### Task objective
In the records below, one line contains "<li><code>0 &lt;= calls.length". Print that line and every line after it exactly, down to the final one.
■ ■ ■ ■ ■ ■ ■
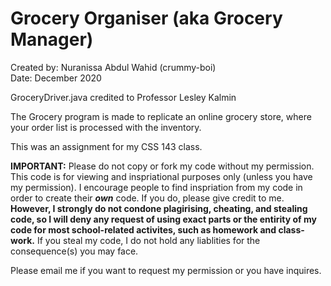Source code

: # Grocery Organiser (aka Grocery Manager)

Created by: Nuranissa Abdul Wahid (crummy-boi)  
Date: December 2020  

GroceryDriver.java credited to Professor Lesley Kalmin   

The Grocery program is made to replicate an online grocery store, where your order list is processed with the inventory.   

This was an assignment for my CSS 143 class.  

**IMPORTANT:** Please do not copy or fork my code without my permission. This code is for viewing and inspriational purposes only (unless you have my permission). I encourage people to find inspriation from my code in order to create their ***own*** code. If you do, please give credit to me. **However, I strongly do not condone plagirising, cheating, and stealing code, so I will deny any request of using exact parts or the entirity of my code for most school-related activites, such as homework and class-work.** If you steal my code, I do not hold any liablities for the consequence(s) you may face.  

Please email me if you want to request my permission or you have inquires.
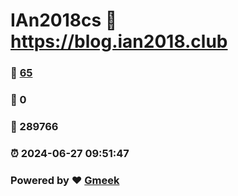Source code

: # IAn2018cs :link: https://blog.ian2018.club 
### :page_facing_up: [65](https://blog.ian2018.club/tag.html) 
### :speech_balloon: 0 
### :hibiscus: 289766 
### :alarm_clock: 2024-06-27 09:51:47 
### Powered by :heart: [Gmeek](https://github.com/Meekdai/Gmeek)
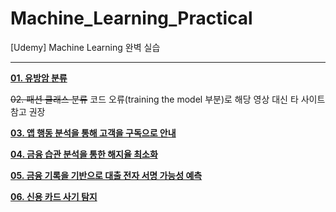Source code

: # Machine_Learning_Practical
[Udemy] Machine Learning 완벽 실습

---

**[01. 유방암 분류](https://github.com/hamsterjoa/Machine_Learning_Practical/blob/main/Breast_Cancer_classification.ipynb)**

~~02. 패션 클래스 분류~~ 코드 오류(training the model 부분)로 해당 영상 대신 타 사이트 참고 권장

**[03. 앱 행동 분석을 통해 고객을 구독으로 안내](https://github.com/hamsterjoa/Machine_Learning_Practical/blob/main/Directing_customers_to_subscription_through_app_behavior_analysis.ipynb)**

**[04. 금융 습관 분석을 통한 해지율 최소화](https://github.com/hamsterjoa/Machine_Learning_Practical/blob/main/Minimizing_churn_rate_through_analysis_of_financial_habits.ipynb)**

**[05. 금융 기록을 기반으로 대출 전자 서명 가능성 예측](https://github.com/hamsterjoa/Machine_Learning_Practical/blob/main/Predicting_the_likelihood_of_e_signing_a_loan_based_on_financial_history.ipynb)**

**[06. 신용 카드 사기 탐지]()**
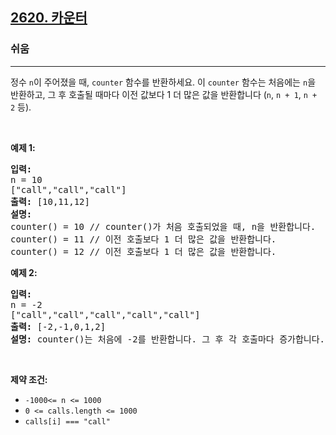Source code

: <h2><a href="https://leetcode.com/problems/counter">2620. 카운터</a></h2><h3>쉬움</h3><hr><p>정수 <code>n</code>이 주어졌을 때, <code>counter</code> 함수를 반환하세요. 이 <code>counter</code> 함수는 처음에는 <code>n</code>을 반환하고, 그 후 호출될 때마다 이전 값보다 1 더 많은 값을 반환합니다 (<code>n</code>, <code>n + 1</code>, <code>n + 2</code> 등).</p>

<p>&nbsp;</p>
<p><strong class="example">예제 1:</strong></p>

<pre>
<strong>입력:</strong> 
n = 10 
[&quot;call&quot;,&quot;call&quot;,&quot;call&quot;]
<strong>출력:</strong> [10,11,12]
<strong>설명: 
</strong>counter() = 10 // counter()가 처음 호출되었을 때, n을 반환합니다.
counter() = 11 // 이전 호출보다 1 더 많은 값을 반환합니다.
counter() = 12 // 이전 호출보다 1 더 많은 값을 반환합니다.
</pre>

<p><strong class="example">예제 2:</strong></p>

<pre>
<strong>입력:</strong> 
n = -2
[&quot;call&quot;,&quot;call&quot;,&quot;call&quot;,&quot;call&quot;,&quot;call&quot;]
<strong>출력:</strong> [-2,-1,0,1,2]
<strong>설명:</strong> counter()는 처음에 -2를 반환합니다. 그 후 각 호출마다 증가합니다.
</pre>

<p>&nbsp;</p>
<p><strong>제약 조건:</strong></p>

<ul>
	<li><code>-1000&lt;= n &lt;= 1000</code></li>
	<li><code>0 &lt;= calls.length &lt;= 1000</code></li>
	<li><code>calls[i] === &quot;call&quot;</code></li>
</ul>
■ ■ ■ ■ ■ ■ ■
### Problem solution
	<li><code>0 &lt;= calls.length &lt;= 1000</code></li>
	<li><code>calls[i] === &quot;call&quot;</code></li>
</ul>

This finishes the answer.